Blended Realities: healing cultural scars

Relationship. Control. Agency. Hope.

At the core of Tamires Para's creative process lives a relationship between artist and model that pushes beyond visual representation and opens up a space for healing to begin.

The relationships that Para develops with the subjects of her paintings begin with personal connection, as survivors of insidious trauma. As mutual trust grows between model and artist, the images begin to take shape.

A crucial aspect of this relationship is the control that the model has over the image. It is important to Para that her models possess and maintain agency over how their bodies are being represented at every stage.
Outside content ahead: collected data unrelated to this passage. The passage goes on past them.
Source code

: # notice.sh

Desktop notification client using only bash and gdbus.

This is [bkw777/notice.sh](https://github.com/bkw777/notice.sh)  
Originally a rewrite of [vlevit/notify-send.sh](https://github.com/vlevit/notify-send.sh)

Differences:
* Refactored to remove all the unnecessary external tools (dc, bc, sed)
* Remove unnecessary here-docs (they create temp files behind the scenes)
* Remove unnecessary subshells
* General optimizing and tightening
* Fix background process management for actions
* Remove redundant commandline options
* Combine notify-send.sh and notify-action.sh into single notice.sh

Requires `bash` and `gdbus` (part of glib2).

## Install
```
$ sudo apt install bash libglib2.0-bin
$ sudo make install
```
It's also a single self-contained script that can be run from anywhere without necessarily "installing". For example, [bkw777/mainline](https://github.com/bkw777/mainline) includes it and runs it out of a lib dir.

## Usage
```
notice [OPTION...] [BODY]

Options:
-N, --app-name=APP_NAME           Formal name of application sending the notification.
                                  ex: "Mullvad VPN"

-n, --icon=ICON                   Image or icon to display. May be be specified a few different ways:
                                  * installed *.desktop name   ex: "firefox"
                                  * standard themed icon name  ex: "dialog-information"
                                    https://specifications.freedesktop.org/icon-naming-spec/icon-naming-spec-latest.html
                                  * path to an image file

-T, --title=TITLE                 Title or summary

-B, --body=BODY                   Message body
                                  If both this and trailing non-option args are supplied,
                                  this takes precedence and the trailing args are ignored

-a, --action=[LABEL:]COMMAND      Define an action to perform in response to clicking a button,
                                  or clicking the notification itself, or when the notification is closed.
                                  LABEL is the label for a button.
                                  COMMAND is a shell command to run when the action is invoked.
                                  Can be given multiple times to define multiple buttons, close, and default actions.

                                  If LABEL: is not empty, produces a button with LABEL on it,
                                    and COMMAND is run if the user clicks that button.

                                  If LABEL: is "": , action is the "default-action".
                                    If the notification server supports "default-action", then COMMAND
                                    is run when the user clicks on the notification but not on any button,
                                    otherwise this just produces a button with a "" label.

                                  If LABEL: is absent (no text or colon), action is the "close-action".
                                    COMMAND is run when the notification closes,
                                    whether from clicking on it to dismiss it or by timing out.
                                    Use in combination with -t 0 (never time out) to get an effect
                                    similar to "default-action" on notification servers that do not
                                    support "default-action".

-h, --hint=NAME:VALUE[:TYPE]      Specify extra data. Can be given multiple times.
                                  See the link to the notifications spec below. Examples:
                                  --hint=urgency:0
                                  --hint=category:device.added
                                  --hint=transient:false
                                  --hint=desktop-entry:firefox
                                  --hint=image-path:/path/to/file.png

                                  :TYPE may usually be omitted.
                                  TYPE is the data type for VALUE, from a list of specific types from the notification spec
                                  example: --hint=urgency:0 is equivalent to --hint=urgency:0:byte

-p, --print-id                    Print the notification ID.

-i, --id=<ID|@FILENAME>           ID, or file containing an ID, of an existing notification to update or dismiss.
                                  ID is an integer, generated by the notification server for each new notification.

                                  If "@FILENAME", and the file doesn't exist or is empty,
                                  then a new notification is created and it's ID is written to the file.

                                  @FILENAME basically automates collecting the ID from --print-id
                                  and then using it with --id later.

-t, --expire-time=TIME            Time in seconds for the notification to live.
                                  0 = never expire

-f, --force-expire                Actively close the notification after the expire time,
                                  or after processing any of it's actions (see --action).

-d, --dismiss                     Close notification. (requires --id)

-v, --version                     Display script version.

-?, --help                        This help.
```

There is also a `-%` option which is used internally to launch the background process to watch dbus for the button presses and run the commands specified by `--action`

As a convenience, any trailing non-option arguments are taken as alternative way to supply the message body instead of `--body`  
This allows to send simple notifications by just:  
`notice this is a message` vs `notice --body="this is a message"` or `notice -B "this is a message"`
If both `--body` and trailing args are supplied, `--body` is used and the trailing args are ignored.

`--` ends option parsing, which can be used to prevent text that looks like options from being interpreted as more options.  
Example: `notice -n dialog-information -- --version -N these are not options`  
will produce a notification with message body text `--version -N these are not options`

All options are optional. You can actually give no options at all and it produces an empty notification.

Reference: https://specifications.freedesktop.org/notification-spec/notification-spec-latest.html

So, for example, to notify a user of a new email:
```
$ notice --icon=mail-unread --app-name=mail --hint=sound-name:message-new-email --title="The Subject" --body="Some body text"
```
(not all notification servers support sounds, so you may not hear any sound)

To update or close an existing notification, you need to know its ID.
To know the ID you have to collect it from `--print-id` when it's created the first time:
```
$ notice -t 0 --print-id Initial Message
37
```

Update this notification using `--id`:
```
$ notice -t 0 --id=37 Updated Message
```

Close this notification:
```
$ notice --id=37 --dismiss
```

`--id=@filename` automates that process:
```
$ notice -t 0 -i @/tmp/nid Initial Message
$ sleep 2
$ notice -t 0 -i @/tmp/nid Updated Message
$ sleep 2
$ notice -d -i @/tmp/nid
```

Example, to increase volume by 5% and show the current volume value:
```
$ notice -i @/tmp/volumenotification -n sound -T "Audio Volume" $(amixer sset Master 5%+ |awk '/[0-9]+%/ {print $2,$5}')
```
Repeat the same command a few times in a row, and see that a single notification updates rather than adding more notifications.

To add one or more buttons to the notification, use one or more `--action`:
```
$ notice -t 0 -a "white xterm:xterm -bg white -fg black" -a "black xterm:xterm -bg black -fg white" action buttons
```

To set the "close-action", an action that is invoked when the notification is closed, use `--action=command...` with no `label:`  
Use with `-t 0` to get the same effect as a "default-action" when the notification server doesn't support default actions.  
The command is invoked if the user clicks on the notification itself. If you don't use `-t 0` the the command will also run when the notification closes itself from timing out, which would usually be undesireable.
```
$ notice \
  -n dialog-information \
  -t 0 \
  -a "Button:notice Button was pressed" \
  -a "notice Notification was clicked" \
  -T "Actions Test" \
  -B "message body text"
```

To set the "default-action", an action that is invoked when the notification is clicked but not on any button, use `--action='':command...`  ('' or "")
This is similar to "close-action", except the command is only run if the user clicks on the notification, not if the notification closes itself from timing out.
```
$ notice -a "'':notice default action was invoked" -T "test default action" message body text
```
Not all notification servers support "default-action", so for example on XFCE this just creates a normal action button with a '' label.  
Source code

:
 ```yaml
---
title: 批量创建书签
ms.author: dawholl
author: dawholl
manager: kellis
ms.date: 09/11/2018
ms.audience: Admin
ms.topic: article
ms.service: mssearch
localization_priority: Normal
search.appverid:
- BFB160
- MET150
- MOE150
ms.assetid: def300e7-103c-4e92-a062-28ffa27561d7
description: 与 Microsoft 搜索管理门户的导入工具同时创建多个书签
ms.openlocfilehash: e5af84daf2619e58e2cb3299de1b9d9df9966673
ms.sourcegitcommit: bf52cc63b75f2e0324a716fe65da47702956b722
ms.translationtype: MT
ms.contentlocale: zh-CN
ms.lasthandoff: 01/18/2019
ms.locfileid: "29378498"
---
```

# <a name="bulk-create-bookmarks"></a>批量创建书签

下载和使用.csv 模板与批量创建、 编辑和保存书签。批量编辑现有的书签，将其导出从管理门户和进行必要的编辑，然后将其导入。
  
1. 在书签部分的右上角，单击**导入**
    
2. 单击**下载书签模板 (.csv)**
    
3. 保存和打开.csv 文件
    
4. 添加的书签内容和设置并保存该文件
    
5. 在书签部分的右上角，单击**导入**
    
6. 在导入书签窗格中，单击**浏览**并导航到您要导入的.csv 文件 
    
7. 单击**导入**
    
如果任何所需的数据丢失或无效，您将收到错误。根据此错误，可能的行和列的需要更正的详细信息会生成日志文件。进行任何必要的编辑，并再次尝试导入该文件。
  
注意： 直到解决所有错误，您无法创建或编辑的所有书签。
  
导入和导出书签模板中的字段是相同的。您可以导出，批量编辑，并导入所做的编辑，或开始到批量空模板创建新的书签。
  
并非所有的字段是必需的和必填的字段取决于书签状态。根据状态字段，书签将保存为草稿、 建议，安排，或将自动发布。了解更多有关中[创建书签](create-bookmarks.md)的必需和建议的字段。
Para invites the models to pose in any manner, then reviews each sketch, photograph, and painting with them, only using the images that are OK'd by the models.

The paintings that are currently on display at the Bleeding Heart Art Space are products of a partnership. The works are not only visually compelling in their own right, but they testify that art can be a powerful social, emotional, and mental tool for building bridges between people of different cultures and establish pathways out of self-loathing and feelings of deep shame.

We are honored to be hosting Blended Realities: healing cultural scars in our Space until May 4th, and invite you to come see it for yourself.

Following this exhibit, Tamires Para will be showing a larger body of paintings and process material at her MFA thesis exhibit at the U of A's FAB Gallery, May 14 - June 8. Exhibit description: Tamires' art depicts the multiple facets of her experience growing up in Brazilian patriarchal society. Her painting practice focuses on reflections about the scarring that patriarchal society has imprinted on herself and how it shaped her world views and self-esteem; a small sample of the sustained trauma women have to endure under patriarchy. This body of paintings is the result of working from the imagery of herself and from the model. She sees their bodies as clay for her to digitally shape, distort, and scar; they are the bridge that gaps our experience of trauma. Through art, she seeks to engage in a cathartic process which she shares in this exhibition.